_What you will do_:
Nothing should be left out: repeat all the data exactly.

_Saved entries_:
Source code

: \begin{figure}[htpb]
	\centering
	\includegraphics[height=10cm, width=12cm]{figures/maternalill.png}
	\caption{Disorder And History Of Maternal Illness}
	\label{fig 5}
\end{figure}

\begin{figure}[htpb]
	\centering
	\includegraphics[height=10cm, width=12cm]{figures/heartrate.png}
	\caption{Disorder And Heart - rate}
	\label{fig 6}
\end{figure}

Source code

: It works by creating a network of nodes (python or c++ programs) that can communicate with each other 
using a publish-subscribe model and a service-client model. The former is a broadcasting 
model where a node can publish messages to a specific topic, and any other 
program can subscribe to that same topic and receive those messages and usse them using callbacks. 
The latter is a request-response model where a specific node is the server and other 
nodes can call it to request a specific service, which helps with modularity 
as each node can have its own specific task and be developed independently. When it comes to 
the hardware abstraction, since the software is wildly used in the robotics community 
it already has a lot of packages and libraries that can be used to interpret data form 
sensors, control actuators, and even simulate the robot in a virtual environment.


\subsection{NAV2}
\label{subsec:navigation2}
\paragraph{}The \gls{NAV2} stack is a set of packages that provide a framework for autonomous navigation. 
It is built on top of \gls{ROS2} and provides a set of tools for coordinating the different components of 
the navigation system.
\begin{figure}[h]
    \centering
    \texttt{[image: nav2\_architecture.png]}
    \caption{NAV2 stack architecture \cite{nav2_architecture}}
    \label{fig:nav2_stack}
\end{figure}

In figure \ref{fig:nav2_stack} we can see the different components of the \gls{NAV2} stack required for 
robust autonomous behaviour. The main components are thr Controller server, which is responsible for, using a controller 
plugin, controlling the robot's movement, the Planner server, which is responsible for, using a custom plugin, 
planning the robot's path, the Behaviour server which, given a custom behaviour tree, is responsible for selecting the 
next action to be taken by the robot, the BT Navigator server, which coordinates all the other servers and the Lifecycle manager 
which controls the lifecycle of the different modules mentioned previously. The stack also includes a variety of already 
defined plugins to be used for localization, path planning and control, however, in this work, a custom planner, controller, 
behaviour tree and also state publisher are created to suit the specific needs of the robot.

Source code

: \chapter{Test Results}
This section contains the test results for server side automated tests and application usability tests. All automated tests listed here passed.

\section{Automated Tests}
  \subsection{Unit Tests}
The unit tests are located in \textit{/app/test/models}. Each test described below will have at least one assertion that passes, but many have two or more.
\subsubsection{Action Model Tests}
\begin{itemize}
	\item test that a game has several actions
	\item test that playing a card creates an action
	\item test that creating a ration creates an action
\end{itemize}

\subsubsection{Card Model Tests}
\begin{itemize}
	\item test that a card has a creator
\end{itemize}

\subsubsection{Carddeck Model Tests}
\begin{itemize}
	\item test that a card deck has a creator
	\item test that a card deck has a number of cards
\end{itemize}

_Exercise result_:
Source code

: \begin{figure}[htpb]
	\centering
	\includegraphics[height=10cm, width=12cm]{figures/maternalill.png}
	\caption{Disorder And History Of Maternal Illness}
	\label{fig 5}
\end{figure}

\begin{figure}[htpb]
	\centering
	\includegraphics[height=10cm, width=12cm]{figures/heartrate.png}
	\caption{Disorder And Heart - rate}
	\label{fig 6}
\end{figure}

Source code

: It works by creating a network of nodes (python or c++ programs) that can communicate with each other 
using a publish-subscribe model and a service-client model. The former is a broadcasting 
model where a node can publish messages to a specific topic, and any other 
program can subscribe to that same topic and receive those messages and usse them using callbacks. 
The latter is a request-response model where a specific node is the server and other 
nodes can call it to request a specific service, which helps with modularity 
as each node can have its own specific task and be developed independently. When it comes to 
the hardware abstraction, since the software is wildly used in the robotics community 
it already has a lot of packages and libraries that can be used to interpret data form 
sensors, control actuators, and even simulate the robot in a virtual environment.


\subsection{NAV2}
\label{subsec:navigation2}
\paragraph{}The \gls{NAV2} stack is a set of packages that provide a framework for autonomous navigation. 
It is built on top of \gls{ROS2} and provides a set of tools for coordinating the different components of 
the navigation system.
\begin{figure}[h]
    \centering
    \texttt{[image: nav2\_architecture.png]}
    \caption{NAV2 stack architecture \cite{nav2_architecture}}
    \label{fig:nav2_stack}
\end{figure}

In figure \ref{fig:nav2_stack} we can see the different components of the \gls{NAV2} stack required for 
robust autonomous behaviour. The main components are thr Controller server, which is responsible for, using a controller 
plugin, controlling the robot's movement, the Planner server, which is responsible for, using a custom plugin, 
planning the robot's path, the Behaviour server which, given a custom behaviour tree, is responsible for selecting the 
next action to be taken by the robot, the BT Navigator server, which coordinates all the other servers and the Lifecycle manager 
which controls the lifecycle of the different modules mentioned previously. The stack also includes a variety of already 
defined plugins to be used for localization, path planning and control, however, in this work, a custom planner, controller, 
behaviour tree and also state publisher are created to suit the specific needs of the robot.

Source code

: \chapter{Test Results}
This section contains the test results for server side automated tests and application usability tests. All automated tests listed here passed.

\section{Automated Tests}
  \subsection{Unit Tests}
The unit tests are located in \textit{/app/test/models}. Each test described below will have at least one assertion that passes, but many have two or more.
\subsubsection{Action Model Tests}
\begin{itemize}
	\item test that a game has several actions
	\item test that playing a card creates an action
	\item test that creating a ration creates an action
\end{itemize}

\subsubsection{Card Model Tests}
\begin{itemize}
	\item test that a card has a creator
\end{itemize}

\subsubsection{Carddeck Model Tests}
\begin{itemize}
	\item test that a card deck has a creator
	\item test that a card deck has a number of cards
\end{itemize}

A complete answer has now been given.